NEW YORK (TheStreet) -- I'm not going to spoon feed you a simple 1-2 or A-B list like so many of the other guys. Sorry. But I believe in not insulting your intelligence. You can read. You deserve context and color in a world of If my friends and I can't understand it, it must not be good reactionary crap. Because that's pretty much all we got in the aftermath of last week's Apple (AAPL)/Beats news.
So, if you're in a hurry, I bold and bullet point the key portions of this article. Otherwise, read the entire thing (both pages) and I elaborate a bit on the two most important outcomes of this deal. Both involve Pandora (P). Both involve a seismic and overwhelmingly positive shift for the fate of the music industry. And, again, Apple situates itself at the forefront ... as the undisputed leader.
Here we go ...
The Apple/Beats hookup underscores the sad reality that Pandora has made all the wrong moves over the last several months. In fact, it should have been laying the groundwork for a more diverse and dynamic strategy long before 2014.
Scroll my recent article history for all the background you need on where Pandora dropped the ball. Then read Google or Yahoo! Buying Pandora Makes a Ton of Sense for a picture of not only how things should shake out, but how they absolutely must transpire if Pandora wants to remain a going concern beyond 2014-15.
I giggle, chuckle and then full blown laugh when I read that Apple/Beats shows the allure of or vindicates Pandora. That's high and wholly misguided humor. Because it's exactly what the people who sold off Pandora stock on the mention of faux Pandora killer should have been saying between 2011 and 2013. But that storyline's old, tired and pretty much dead now. It doesn't hold in 2014. And it doesn't justify the support Pandora shares enjoyed on the Apple/Beats rumor, news, deal .. whatever we called it last week.
Pandora did something amazing. It's an accomplishment that took shape long before the company went public and was facilitated/enabled by the introduction of Apple's iPhone. It put a different wrinkle on music radio. While Pandora did not, probably will not and probably shouldn't attempt to replace personality-driven radio, it did redefine the way we consume music via radio and the way advertisers buy time and space in association with it. In that sense, it redefined and disrupted radio. But, again, that's a pre-Pandora IPO phenomenon that going public aided, abetted and intensified. Pandora grew exponentially because going public gave it the resources to fast track the various pieces of human and technological infrastructure it needed to be able to grow exponentially.
While that's still a great story (see Pandora: The Definitive Look Back and Look Ahead for color and context), it's only part of the story. The fact that Pandora has not capitalized and almost refuses to capitalize on the second part of that story triggered my bearishness (the stock's down nearly 40% since I turned bearish).

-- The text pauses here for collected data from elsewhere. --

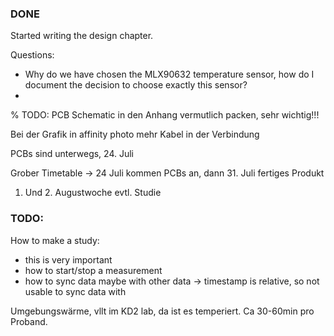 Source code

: ### DONE

Started writing the design chapter.

Questions:
- Why do we have chosen the MLX90632 temperature sensor, how do I document the decision to choose exactly this sensor?
- 


% TODO: PCB Schematic in den Anhang vermutlich packen, sehr wichtig!!!

Bei der Grafik in affinity photo mehr Kabel in der Verbindung


PCBs sind unterwegs, 24. Juli


Grober Timetable -> 
24 Juli kommen PCBs an, dann 31. Juli fertiges Produkt
1. Und 2. Augustwoche evtl. Studie



### TODO:

How to make a study:
- this is very important
- how to start/stop a measurement
- how to sync data maybe with other data -> timestamp is relative, so not usable to sync data with

Umgebungswärme, vllt im KD2 lab, da ist es temperiert. Ca 30-60min pro Proband.
 


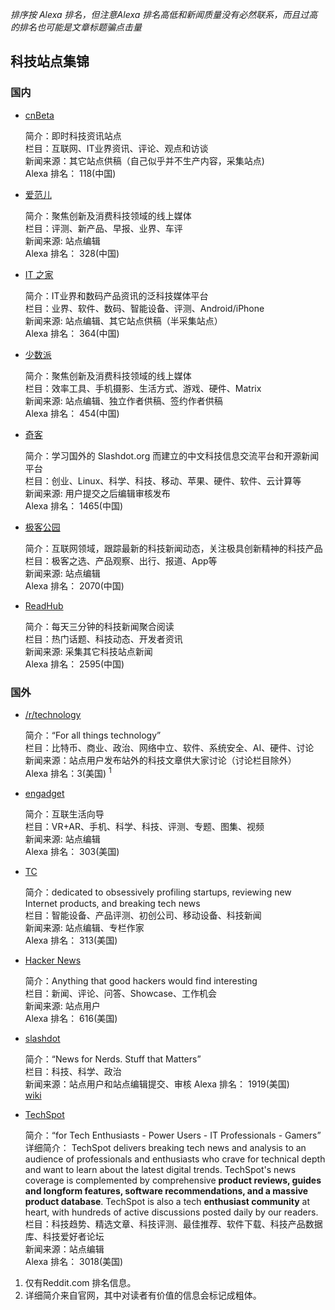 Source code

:*排序按 Alexa 排名，但注意Alexa 排名高低和新闻质量没有必然联系，而且过高的排名也可能是文章标题骗点击量*  

## 科技站点集锦

### 国内
* [cnBeta](https://www.cnbeta.com/)

    简介：即时科技资讯站点  
    栏目：互联网、IT业界资讯、评论、观点和访谈  
    新闻来源：其它站点供稿（自己似乎并不生产内容，采集站点)   
    Alexa 排名： 118(中国)  

* [爱范儿](https://www.ifanr.com/)

    简介：聚焦创新及消费科技领域的线上媒体  
    栏目：评测、新产品、早报、业界、车评  
    新闻来源: 站点编辑  
    Alexa 排名： 328(中国)  
 
* [IT 之家](https://www.ithome.com/)

    简介：IT业界和数码产品资讯的泛科技媒体平台  
    栏目：业界、软件、数码、智能设备、评测、Android/iPhone  
    新闻来源: 站点编辑、其它站点供稿（半采集站点）  
    Alexa 排名： 364(中国)  
       
* [少数派](https://sspai.com/)

    简介：聚焦创新及消费科技领域的线上媒体  
    栏目：效率工具、手机摄影、生活方式、游戏、硬件、Matrix  
    新闻来源: 站点编辑、独立作者供稿、签约作者供稿  
    Alexa 排名： 454(中国) 
    
* [奇客](https://www.solidot.org/)

    简介：学习国外的 Slashdot.org 而建立的中文科技信息交流平台和开源新闻平台  
    栏目：创业、Linux、科学、科技、移动、苹果、硬件、软件、云计算等  
    新闻来源: 用户提交之后编辑审核发布  
    Alexa 排名： 1465(中国)   
    
* [极客公园](http://www.geekpark.net)

    简介：互联网领域，跟踪最新的科技新闻动态，关注极具创新精神的科技产品    
    栏目：极客之选、产品观察、出行、报道、App等  
    新闻来源: 站点编辑  
    Alexa 排名： 2070(中国)
    
* [ReadHub](https://readhub.cn/)

    简介：每天三分钟的科技新闻聚合阅读  
    栏目：热门话题、科技动态、开发者资讯  
    新闻来源: 采集其它科技站点新闻  
    Alexa 排名： 2595(中国)    
      
    
### 国外
  
* [/r/technology](https://www.reddit.com/r/technology/)

    简介：“For all things technology”  
    栏目：比特币、商业、政治、网络中立、软件、系统安全、AI、硬件、讨论  
    新闻来源：站点用户发布站外的科技文章供大家讨论（讨论栏目除外）   
    Alexa 排名：3(美国) <sup>1</sup>  
    
* [engadget](https://cn.engadget.com/)

    简介：互联生活向导  
    栏目：VR+AR、手机、科学、科技、评测、专题、图集、视频  
    新闻来源: 站点编辑  
    Alexa 排名： 303(美国) 

* [TC](https://techcrunch.com/)

    简介：dedicated to obsessively profiling startups, reviewing new Internet products, and breaking tech news  
    栏目：智能设备、产品评测、初创公司、移动设备、科技新闻  
    新闻来源: 站点编辑、专栏作家  
    Alexa 排名： 313(美国)    
    
* [Hacker News](https://news.ycombinator.com/news)

    简介：Anything that good hackers would find interesting  
    栏目：新闻、评论、问答、Showcase、工作机会  
    新闻来源: 站点用户  
    Alexa 排名： 616(美国) 
    
* [slashdot](https://slashdot.org/)

    简介：“News for Nerds. Stuff that Matters”   
    栏目：科技、科学、政治   
    新闻来源：站点用户和站点编辑提交、审核 
    Alexa 排名： 1919(美国)    
    [wiki](https://en.wikipedia.org/wiki/Slashdot)
    
* [TechSpot](https://www.techspot.com)

    简介：“for Tech Enthusiasts - Power Users - IT Professionals - Gamers”  
    详细简介：
TechSpot delivers breaking tech news and analysis to an audience of professionals and enthusiasts who crave for technical depth and want to learn about the latest digital trends. TechSpot's news coverage is complemented by comprehensive **product reviews, guides and longform features, software recommendations, and a massive product database**. TechSpot is also a tech **enthusiast community** at heart, with hundreds of active discussions posted daily by our readers.  
    栏目：科技趋势、精选文章、科技评测、最佳推荐、软件下载、科技产品数据库、科技爱好者论坛   
    新闻来源：站点编辑  
    Alexa 排名： 3018(美国)    



1. 仅有Reddit.com 排名信息。
2. 详细简介来自官网，其中对读者有价值的信息会标记成粗体。
    
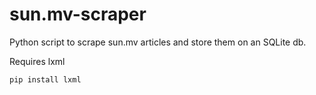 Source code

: # sun.mv-scraper

Python script to scrape sun.mv articles and store them on an SQLite db.

Requires lxml

`pip install lxml`
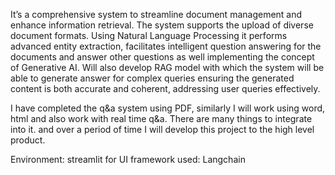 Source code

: It’s a comprehensive system to streamline document management and enhance information retrieval. The system supports the upload of diverse document formats. Using Natural Language Processing it performs advanced entity extraction, facilitates intelligent question answering for the documents and answer other questions as well implementing the concept of Generative AI. Will also develop RAG model with which the system will be able to generate answer for complex queries ensuring the generated content is both accurate and coherent, addressing user queries effectively. 

I have completed the q&a system using PDF, similarly I will work using word, html and also work with real time q&a. There are many things to integrate into it. and over a period of time I will develop this project to the high level product. 

Environment:
streamlit for UI
framework used: Langchain
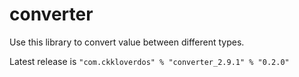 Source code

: converter
=========

Use this library to convert value between different types.

Latest release is `"com.ckkloverdos" % "converter_2.9.1" % "0.2.0"`
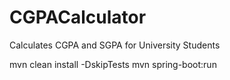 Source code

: # CGPACalculator 
Calculates CGPA and SGPA for University Students  

mvn clean install -DskipTests 
mvn spring-boot:run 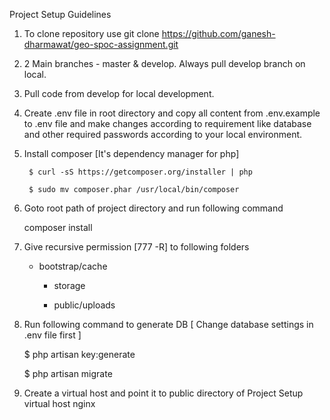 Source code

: Project Setup Guidelines
1. To clone repository use git clone https://github.com/ganesh-dharmawat/geo-spoc-assignment.git

2. 2 Main branches - master & develop. Always pull develop branch on local.

3. Pull code from develop for local development.

4. Create .env file in root directory and copy all content from .env.example to .env file and 
    make changes according to requirement like database and other required passwords according to your local environment.

5. Install composer [It's dependency manager for php]

    	$ curl -sS https://getcomposer.org/installer | php

    	$ sudo mv composer.phar /usr/local/bin/composer

6.  Goto root path of project directory and run following command
	
	composer install

7.  Give recursive permission [777 -R] to following folders

	* bootstrap/cache

        * storage

        * public/uploads

8.  Run following command to generate DB [ Change database settings in .env file first ]

   	 $ php artisan key:generate
   	 
     $ php artisan migrate

9.  Create a virtual host and point it to public directory of Project
	Setup virtual host nginx 

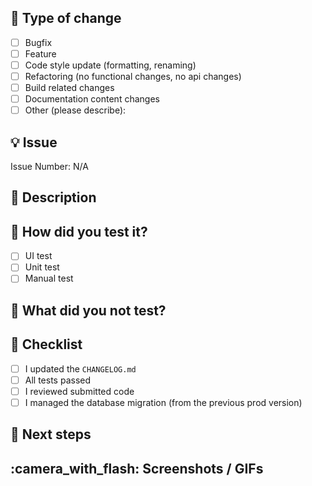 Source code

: <!--- Inspired from https://github.com/nickbutcher/plaid/blob/5b8a1b9dcee3e12eca2b4d66f97b1d39f309cd7f/pull_request_template.md -->
<!--- Inspired form https://raw.githubusercontent.com/ionic-team/ionic-framework/main/.github/PULL_REQUEST_TEMPLATE.md -->

## :loudspeaker: Type of change
<!--- Put an `x` in the boxes that apply -->
- [ ] Bugfix
- [ ] Feature
- [ ] Code style update (formatting, renaming)
- [ ] Refactoring (no functional changes, no api changes)
- [ ] Build related changes
- [ ] Documentation content changes
- [ ] Other (please describe):

## :bulb: Issue
<!--- Replace N/A by the issue number -->
Issue Number: N/A


## :scroll: Description
<!--- Describe your changes in detail -->


## :green_heart: How did you test it?
<!--- Describe your test strategy (for each type - UI / Unit test / Manual) -->
- [ ] UI test
- [ ] Unit test
- [ ] Manual test

## :stop_sign: What did you not test?
<!--- List everything that you didn't test -->
<!--- And that could be impacted by your change -->


## :pencil: Checklist
<!--- Put an `x` in the boxes that apply -->
- [ ] I updated the `CHANGELOG.md`
- [ ] All tests passed
- [ ] I reviewed submitted code
- [ ] I managed the database migration (from the previous prod version)

## :crystal_ball: Next steps
<!--- None if no follow-up MR -->


## :camera\_with\_flash: Screenshots / GIFs
<!--- Mandatory for UI changes --> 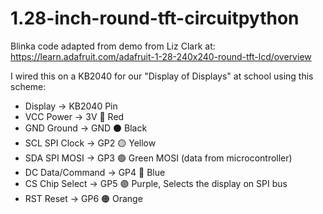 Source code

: # 1.28-inch-round-tft-circuitpython

Blinka code adapted from demo from Liz Clark at:
https://learn.adafruit.com/adafruit-1-28-240x240-round-tft-lcd/overview


I wired this on a KB2040 for our "Display of Displays" at school using this scheme:

- Display 	->	KB2040 Pin
- VCC	Power ->	3V	🔴 Red
- GND	Ground ->	GND	⚫ Black
- SCL	SPI Clock ->	GP2	🟡 Yellow
- SDA	SPI MOSI ->	GP3	🟢 Green	MOSI (data from microcontroller)
- DC	Data/Command ->	GP4	🔵 Blue
- CS	Chip Select ->	GP5	🟣 Purple,	Selects the display on SPI bus
- RST	Reset	-> GP6	🟠 Orange
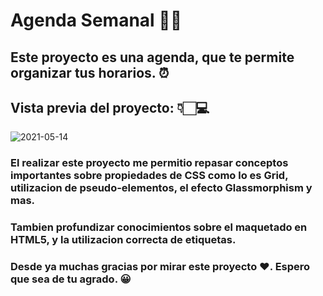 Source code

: # Agenda Semanal 📅📆
## Este proyecto es una agenda, que te permite organizar tus horarios. ⏰
## Vista previa del proyecto: 👇🏻💻

![2021-05-14](https://user-images.githubusercontent.com/46611601/118312104-3d028900-b4c7-11eb-8f71-79e42f160e4b.png)

### El realizar este proyecto me permitio repasar conceptos importantes sobre propiedades de CSS como lo es Grid, utilizacion de pseudo-elementos, el efecto Glassmorphism y mas. 
### Tambien profundizar conocimientos sobre el maquetado en HTML5, y la utilizacion correcta de etiquetas.   
### Desde ya muchas gracias por mirar este proyecto ❤. Espero que sea de tu agrado. 😀 
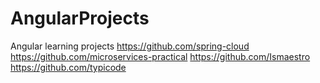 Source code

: # AngularProjects
Angular learning projects
https://github.com/spring-cloud
https://github.com/microservices-practical
https://github.com/Ismaestro
https://github.com/typicode
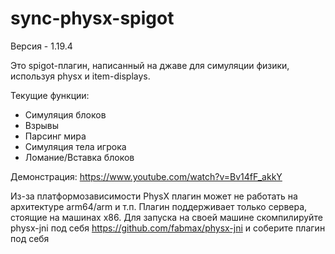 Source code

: # sync-physx-spigot
Версия - 1.19.4

Это spigot-плагин, написанный на джаве для симуляции физики, используя physx и item-displays.

Текущие функции:
 - Симуляция блоков
 - Взрывы
 - Парсинг мира
 - Симуляция тела игрока
 - Ломание/Вставка блоков

Демонстрация: https://www.youtube.com/watch?v=Bv14fF_akkY

Из-за платформозависимости PhysX плагин может не работать на архитектуре arm64/arm и т.п.
Плагин поддерживает только сервера, стоящие на машинах x86. Для запуска на своей машине скомпилируйте physx-jni под себя https://github.com/fabmax/physx-jni и соберите плагин под себя
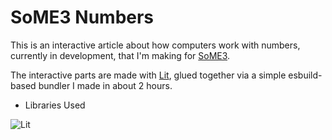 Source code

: # SoME3 Numbers
This is an interactive article about how computers work with numbers, currently in development, that I'm making for [SoME3](https://some.3b1b.co).

The interactive parts are made with [Lit](https://lit.dev),
glued together via a simple esbuild-based bundler I made in about 2 hours.

+ Libraries Used

![Lit](https://img.shields.io/badge/lit-5865f2?style=for-the-badge&labelColor=black&logo=lit&logoColor=5865f2)
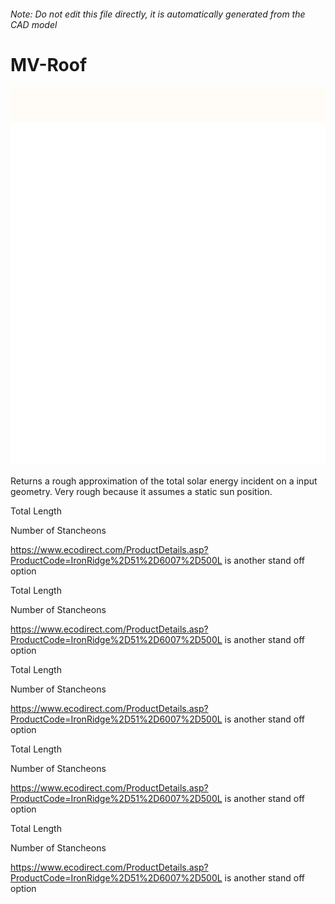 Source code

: ###### Note: Do not edit this file directly, it is automatically generated from the CAD model

# MV-Roof

![](/project.svg)

Returns a rough approximation of the total solar energy incident on a input geometry. Very rough because it assumes a static sun position.


Total Length


Number of Stancheons


https://www.ecodirect.com/ProductDetails.asp?ProductCode=IronRidge%2D51%2D6007%2D500L is another stand off option


Total Length


Number of Stancheons


https://www.ecodirect.com/ProductDetails.asp?ProductCode=IronRidge%2D51%2D6007%2D500L is another stand off option


Total Length


Number of Stancheons


https://www.ecodirect.com/ProductDetails.asp?ProductCode=IronRidge%2D51%2D6007%2D500L is another stand off option


Total Length


Number of Stancheons


https://www.ecodirect.com/ProductDetails.asp?ProductCode=IronRidge%2D51%2D6007%2D500L is another stand off option


Total Length


Number of Stancheons


https://www.ecodirect.com/ProductDetails.asp?ProductCode=IronRidge%2D51%2D6007%2D500L is another stand off option


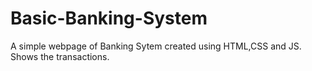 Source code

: # Basic-Banking-System
A simple webpage of Banking Sytem created using HTML,CSS and JS.
Shows the transactions.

And, in light of the Apple/Beats news (even if a deal didn't go down!), you should be bearish Pandora -- barring a buyout -- too. Pandora needs to get bought out or it dies.
There was no reason for Apple and Beats to hook up unless the pair planned to unleash and maximize the mostly unrealized power of music in a digital world.
That means ...
- Nuts to the struts partnership with the music industry, particularly the record labels. The music industrial complex needs somebody to hold its hand in a world of dead CD sales, dying digital downloads and relatively low royalty rates (per play) on Web streaming. Right now, the labels are either afraid to partner with Internet radio companies or they're up against companies unwilling to genuinely partner with them because of legal battles and such around royalties. In Beats, Apple gets a number of men (Iovine, Reznor, Dre and Ian Rogers) the labels will deal with. The music industry knows these guys aren't going to burn them (or at least not as badly as Apple has in the past and Pandora hopes to now).
- Unconditional use of data to create new and nurture/maximize dynamic lines of revenue beyond royalties. Remember, Jimmy Iovine was talking about how valuable the data streaming radio collects is to record label executives before Beats Music (underwhelmingly) came to be. (You can link to his excellent talk on the subject here).
- Also remember -- and, even though I bury it, this might be the most important part of this article -- Beats purchased the company Ian Rogers (current Beats Music CEO) was CEO of -- Topspin Media. Read this short description of what Topspin does then tell me data isn't the central and most important part of streaming radio. It is absolutely the cornerstone. Beats is setting itself up as a leader there. Comparatively, Pandora's doing nothing in the space. And, now, given that an acquisition of Beats includes Topsin, Apple's in the space times two. And ...
That's absolutely devastating news for Pandora (even if Pandora denies it or, in its arrogance or ignorance -- take your pick -- doesn't know it).
Apple just transformed the music industry again. But this time it's going to be good for the music indsutry. And bad for Pandora. The only hope Pandora has is a buyout from Google (or maybe Yahoo!) where a streaming radio platform meets contextual search and other tools, such as video and on-demand streaming, Google (and, to some extent, Yahoo!) continue to build out.
So the two outcomes ...
One, the game has changed for Pandora. It needs a buyout or it becomes, for all intents and purposes a non-entity over the next couple of years.
Two, data takes the forefront in a music industry run by the Apple/Beats combo. And the music industry will be more than happy to let Apple/Beats take the lead there. Finally, they can feel confident they're not dealing with a bunch of how do they sleep at night, filthy rich executives trying to litigate and nickel and dime them on a tenth of a penny here, a tenth of penny there royalty payments.
That's small potatoes in a world Apple/Beats will accelerate us into ... one where dynamic, data-centric platforms drive music industry revenues, not the promise that never even was in the first place of royalties.